Ms. Mueller’s parents said they received confirmation of her death, but they didn’t provide further details of the circumstances. The Islamic State extremist group said she was killed in a Jordanian airstrike in Syria, but U.S. and Jordanian officials have been skeptical of the claim. Last Friday, her family said they believed she could still be alive and had asked her captors to respond to a private communication they had sent.

Islamic State militants sent Ms. Mueller’s family a private message over the weekend with information about Ms. Mueller, said Bernadette Meehan, spokeswoman for the White House National Security Council. The U.S. intelligence community authenticated the information and determined Ms. Mueller was dead, Ms. Meehan said.

U.S. officials said the extremists sent photographs of Ms. Mueller that were used to confirm her death. The official said it was impossible from the photos to determine if she had been killed in the recent Jordanian air strikes as the group claimed. A second U.S. official said there was nothing in the photos to indicate that she had been killed in an air strike.

“Kayla was a compassionate and devoted humanitarian,” Ms. Mueller’s family said in a statement. “We are so proud of the person Kayla was and the work that she did while she was here with us. She lived with purpose, and we will work every day to honor her legacy.”

President Barack Obama in a statement offered condolences to the Mueller family and vowed to bring those responsible for her death to justice.

“Kayla represents what is best about America, and expressed her deep pride in the freedoms that we Americans enjoy, and that so many others strive for around the world,” he said. Mr. Obama has spoken with Ms.

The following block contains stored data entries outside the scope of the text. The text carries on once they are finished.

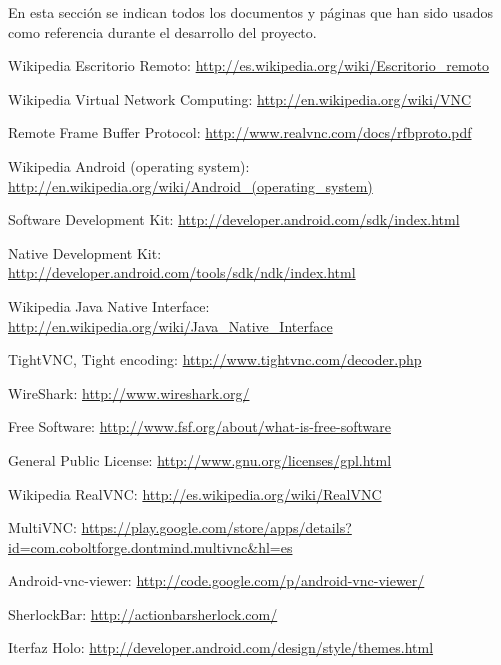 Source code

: En esta sección se indican todos los documentos y páginas que han sido usados como referencia durante el desarrollo del proyecto.

\begin{thebibliography}{11}

Wikipedia Escritorio Remoto: \url{http://es.wikipedia.org/wiki/Escritorio_remoto}

Wikipedia Virtual Network Computing: \url{http://en.wikipedia.org/wiki/VNC}

Remote Frame Buffer Protocol: \url{http://www.realvnc.com/docs/rfbproto.pdf}

Wikipedia Android (operating system): \url{http://en.wikipedia.org/wiki/Android_(operating_system)}

Software Development Kit:  \url{http://developer.android.com/sdk/index.html}

Native Development Kit: \url{http://developer.android.com/tools/sdk/ndk/index.html}

Wikipedia Java Native Interface: \url{http://en.wikipedia.org/wiki/Java_Native_Interface}

TightVNC, Tight encoding: \url{http://www.tightvnc.com/decoder.php}

WireShark: \url{http://www.wireshark.org/}

Free Software: \url{http://www.fsf.org/about/what-is-free-software}

General Public License: \url{http://www.gnu.org/licenses/gpl.html}

Wikipedia RealVNC: \url{http://es.wikipedia.org/wiki/RealVNC}

MultiVNC: \url{https://play.google.com/store/apps/details?id=com.coboltforge.dontmind.multivnc&hl=es}

Android-vnc-viewer: \url{http://code.google.com/p/android-vnc-viewer/}

SherlockBar: \url{http://actionbarsherlock.com/}

Iterfaz Holo: \url{http://developer.android.com/design/style/themes.html}

\end{thebibliography}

Mueller’s parents, relatives and administration officials said.

Islamic State killed three other American hostages last summer, all men, in gruesome beheading videos that were publicly released. The group also beheaded two British hostages last summer, and more recently, two Japanese hostages.

Islamic State also recently released a video of a Jordanian pilot who had been taken captive and was then burned alive. That video prompted an outcry among the U.S.-led coalition’s Arab partners and prompted Jordan to step up airstrikes. United Arab Emirates also recently rejoined the air campaign after a brief hiatus.

Administration officials blamed Ms. Mueller’s death on her long captivity by Islamic State, also known as ISIS and ISIL. “ISIL, and ISIL alone, is the reason Kayla is gone,” Secretary of State John Kerry said in a statement.

Ms. Mueller, who was 26 years old and from Arizona, traveled to the Turkey-Syria border region in December 2012 to work with aid organizations Support to Life and the Danish Refugee Council, according to her family. Relatives said she wanted to help refugees displaced by the Syrian civil war.

She had dedicated much of her postgraduate life to service work, her family said, including stints volunteering in India, Israel and the Palestinian territories, before traveling to the border region.

Islamic State extremists at one point asked for a ransom of $6.6 million for her release, according to a person involved in the negotiations, The Wall Street Journal reported last week. Another Islamic State demand was the release of Afia Siddiqui, a Pakistani imprisoned in the U.S.

The organization derives a substantial share of its income from holding hostages for ransom, counterterrorism officials have reported.

Talks stalled as the militants stopped responding to attempts to secure her release in the months after they claimed the killings of journalists James Foley and Steven Sotloff last year, people involved in the case said.